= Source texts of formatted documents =
§ §

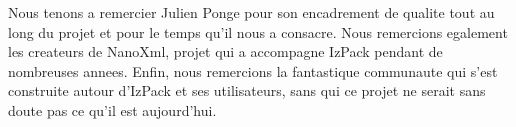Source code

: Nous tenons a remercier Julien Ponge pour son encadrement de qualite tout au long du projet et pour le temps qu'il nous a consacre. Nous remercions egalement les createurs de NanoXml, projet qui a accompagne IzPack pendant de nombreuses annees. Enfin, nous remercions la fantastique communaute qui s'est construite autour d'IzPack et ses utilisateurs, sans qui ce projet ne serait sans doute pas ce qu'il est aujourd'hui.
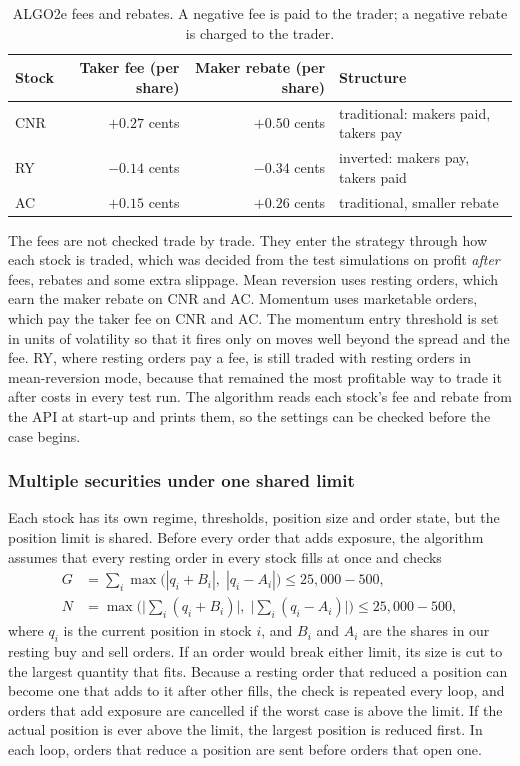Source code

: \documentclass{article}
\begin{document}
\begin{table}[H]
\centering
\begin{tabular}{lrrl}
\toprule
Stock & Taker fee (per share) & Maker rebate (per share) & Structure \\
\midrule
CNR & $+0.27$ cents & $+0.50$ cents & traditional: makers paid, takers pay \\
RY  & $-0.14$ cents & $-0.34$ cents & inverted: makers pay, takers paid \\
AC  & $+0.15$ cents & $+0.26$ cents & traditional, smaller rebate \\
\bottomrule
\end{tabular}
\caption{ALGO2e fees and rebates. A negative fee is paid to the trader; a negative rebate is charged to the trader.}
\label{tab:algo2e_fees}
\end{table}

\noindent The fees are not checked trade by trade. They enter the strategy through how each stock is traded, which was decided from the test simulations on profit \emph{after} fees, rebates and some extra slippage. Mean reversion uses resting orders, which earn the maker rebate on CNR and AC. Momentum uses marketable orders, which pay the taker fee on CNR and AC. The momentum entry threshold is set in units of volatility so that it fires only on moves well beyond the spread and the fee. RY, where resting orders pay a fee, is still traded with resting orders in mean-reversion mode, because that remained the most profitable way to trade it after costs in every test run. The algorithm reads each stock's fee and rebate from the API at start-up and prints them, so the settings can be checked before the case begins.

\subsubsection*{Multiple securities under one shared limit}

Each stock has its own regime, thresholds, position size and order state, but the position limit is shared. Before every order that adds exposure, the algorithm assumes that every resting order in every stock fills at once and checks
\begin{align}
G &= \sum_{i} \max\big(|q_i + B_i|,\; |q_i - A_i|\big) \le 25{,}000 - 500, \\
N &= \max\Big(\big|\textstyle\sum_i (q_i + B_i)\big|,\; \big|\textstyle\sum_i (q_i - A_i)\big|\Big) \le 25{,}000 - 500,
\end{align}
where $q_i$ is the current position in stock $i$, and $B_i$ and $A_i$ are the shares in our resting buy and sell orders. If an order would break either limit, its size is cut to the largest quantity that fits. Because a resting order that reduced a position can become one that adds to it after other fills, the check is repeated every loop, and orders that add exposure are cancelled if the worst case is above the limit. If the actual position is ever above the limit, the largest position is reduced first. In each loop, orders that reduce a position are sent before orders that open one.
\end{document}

§ §

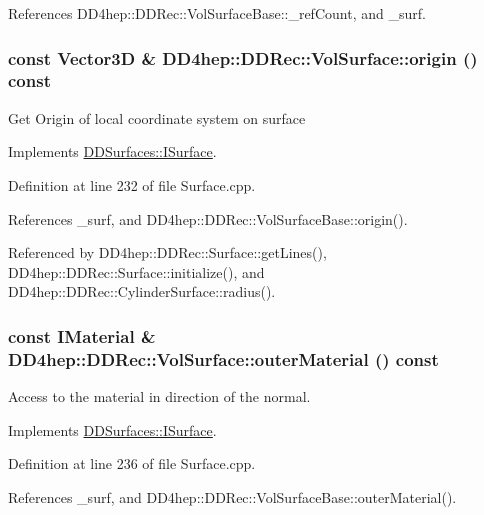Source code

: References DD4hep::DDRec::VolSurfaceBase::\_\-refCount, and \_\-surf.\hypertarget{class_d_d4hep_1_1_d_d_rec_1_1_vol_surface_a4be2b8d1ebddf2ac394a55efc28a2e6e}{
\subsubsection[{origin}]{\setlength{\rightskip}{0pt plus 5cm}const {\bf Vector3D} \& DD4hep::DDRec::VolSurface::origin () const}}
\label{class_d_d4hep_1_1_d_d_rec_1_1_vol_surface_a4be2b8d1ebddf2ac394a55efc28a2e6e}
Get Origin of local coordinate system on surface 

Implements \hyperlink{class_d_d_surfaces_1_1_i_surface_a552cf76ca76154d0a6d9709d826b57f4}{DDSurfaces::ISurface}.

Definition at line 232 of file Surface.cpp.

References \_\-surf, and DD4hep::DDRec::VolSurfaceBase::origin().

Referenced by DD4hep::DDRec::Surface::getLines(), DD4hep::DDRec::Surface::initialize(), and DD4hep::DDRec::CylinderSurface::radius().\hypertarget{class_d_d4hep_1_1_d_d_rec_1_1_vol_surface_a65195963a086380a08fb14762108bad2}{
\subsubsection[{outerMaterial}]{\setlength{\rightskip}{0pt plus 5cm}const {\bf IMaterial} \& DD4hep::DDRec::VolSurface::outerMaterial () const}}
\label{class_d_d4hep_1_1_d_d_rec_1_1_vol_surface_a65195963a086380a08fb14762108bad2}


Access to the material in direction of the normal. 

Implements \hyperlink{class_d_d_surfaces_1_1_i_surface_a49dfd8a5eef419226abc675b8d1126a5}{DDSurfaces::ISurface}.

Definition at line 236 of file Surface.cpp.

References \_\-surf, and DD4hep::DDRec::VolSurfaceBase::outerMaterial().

§ §

= YOUR OBJECTIVE =
Wherever the string "makers" appears in the entries, copy that line.

= WRITTEN RESPONSE =
CNR & $+0.27$ cents & $+0.50$ cents & traditional: makers paid, takers pay \\
RY  & $-0.14$ cents & $-0.34$ cents & inverted: makers pay, takers paid \\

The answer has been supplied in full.